Yes, like now looking at the demo. So yeah, this is basically my screen should be showing up and yeah, there we go. So you can see kind of the entry point of our Profile's Drilldown app. In this case, as per usual, I'm looking at our own deployment, so this is a def cell of us, and I'm looking at this query backend, so the one that fetches the data, calculates the result. So you can see this is a quite spiky workload already. I'm now kind of going to the flame graph. So what the flame graph tells us is a good aggregation of what has happened in those last three hours. So this will break down the CPU usage, in this case to different parts of our code. And so what we can now do that we have a lot more processing power in our query backend, we can now show you actual particular profile.

(22:40):

So often it's interesting how a particular profile performs.
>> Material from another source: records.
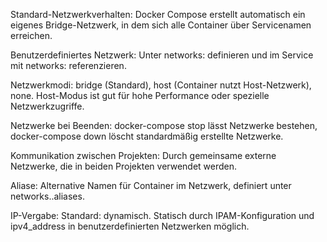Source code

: Standard-Netzwerkverhalten:
Docker Compose erstellt automatisch ein eigenes Bridge-Netzwerk, in dem sich alle Container über Servicenamen erreichen.

Benutzerdefiniertes Netzwerk:
Unter networks: definieren und im Service mit networks: referenzieren.

Netzwerkmodi:
bridge (Standard), host (Container nutzt Host-Netzwerk), none. Host-Modus ist gut für hohe Performance oder spezielle Netzwerkzugriffe.

Netzwerke bei Beenden:
docker-compose stop lässt Netzwerke bestehen, docker-compose down löscht standardmäßig erstellte Netzwerke.

Kommunikation zwischen Projekten:
Durch gemeinsame externe Netzwerke, die in beiden Projekten verwendet werden.

Aliase:
Alternative Namen für Container im Netzwerk, definiert unter networks.<netwerk>.aliases.

IP-Vergabe:
Standard: dynamisch. Statisch durch IPAM-Konfiguration und ipv4_address in benutzerdefinierten Netzwerken möglich.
So in this case this is a pod set DMM MSS, and this particular pod in that time, you can now look at the profile and see what maybe particular reasons it has to be slower than the others. And so you can see we picked out that single one now and that allows you to zoom in a lot easier. So before you needed to do a lot of zooming, a lot of filtering. This is a real life time saver here.

(23:39):

And so we actually want to go a step further and Alberto has mentioned the heatmaps, ban heatmap. So when we collect profiles, we actually collect also the information about traces. So previously you could jump from the trace view into a flame graph, but the way back was not possible just because of the limited query processing time we had available, but now we can do that. So what you can see in the heatmap is fields that are more red, more on this side of the rainbow. They will have a lot more requests. And so this is a real kind of span request breakdown while the ones you see in the dark blue indigo color, there's only a few. So you can see, like the red here for example, has 13,000 requests that fall in this bucket of 10 milliseconds CPU use and up to 500 milliseconds CPU use. And so obviously with that information, you can now basically look at and find the top requests, so which is I guess this one, and you can see 10 seconds are spent on the CPU alone during that request. And you can also open the flame graph, kind of understanding where exactly this 10 seconds are spent, in which libraries. But what we also can do with this information is actually pulling data from Tempo.

(24:41):

So you can see the data we've seen so far is stored in the profiling database, and now we're trying to find mappings in Tempo and that gives you a lot more context where the request is coming from, how is it traveling through your system. So you can see the 10 seconds on the CPU actually means 17 seconds for the whole query to wait, and that's obviously quite a long time. It's quite a heavy query. This is maybe something we should optimize next.

(25:07):

Okay, and now I wanna go back to the slides and wanna look at the conclusion. So why should you do continuous profiling? It allows you to reduce your downtime, it helps you find the root cause quicker. You can also improve your latency of your services, improve the resource efficiency of your service and therefore save costs. If you start doing that, use Pyroscope 2.0 straight away. If you already do that, upgrade to Pyroscope 2.0 because it's cheaper, it will be easier to run and this is a lot more robust. It is a OSS project. Everything we shown today is available in OSS. Some are PR's what are shown in demos, so expect them to roll into the next Grafana versions. Obviously if you wanna avoid all the toil of running it yourself, you can use Grafana Cloud. There's a free tier. We are there.

(26:04):

Any more questions here? A couple more resources. We do a live community call tomorrow morning at 10:30 and we are at the Ask The Expert booth right after the call. And that's it.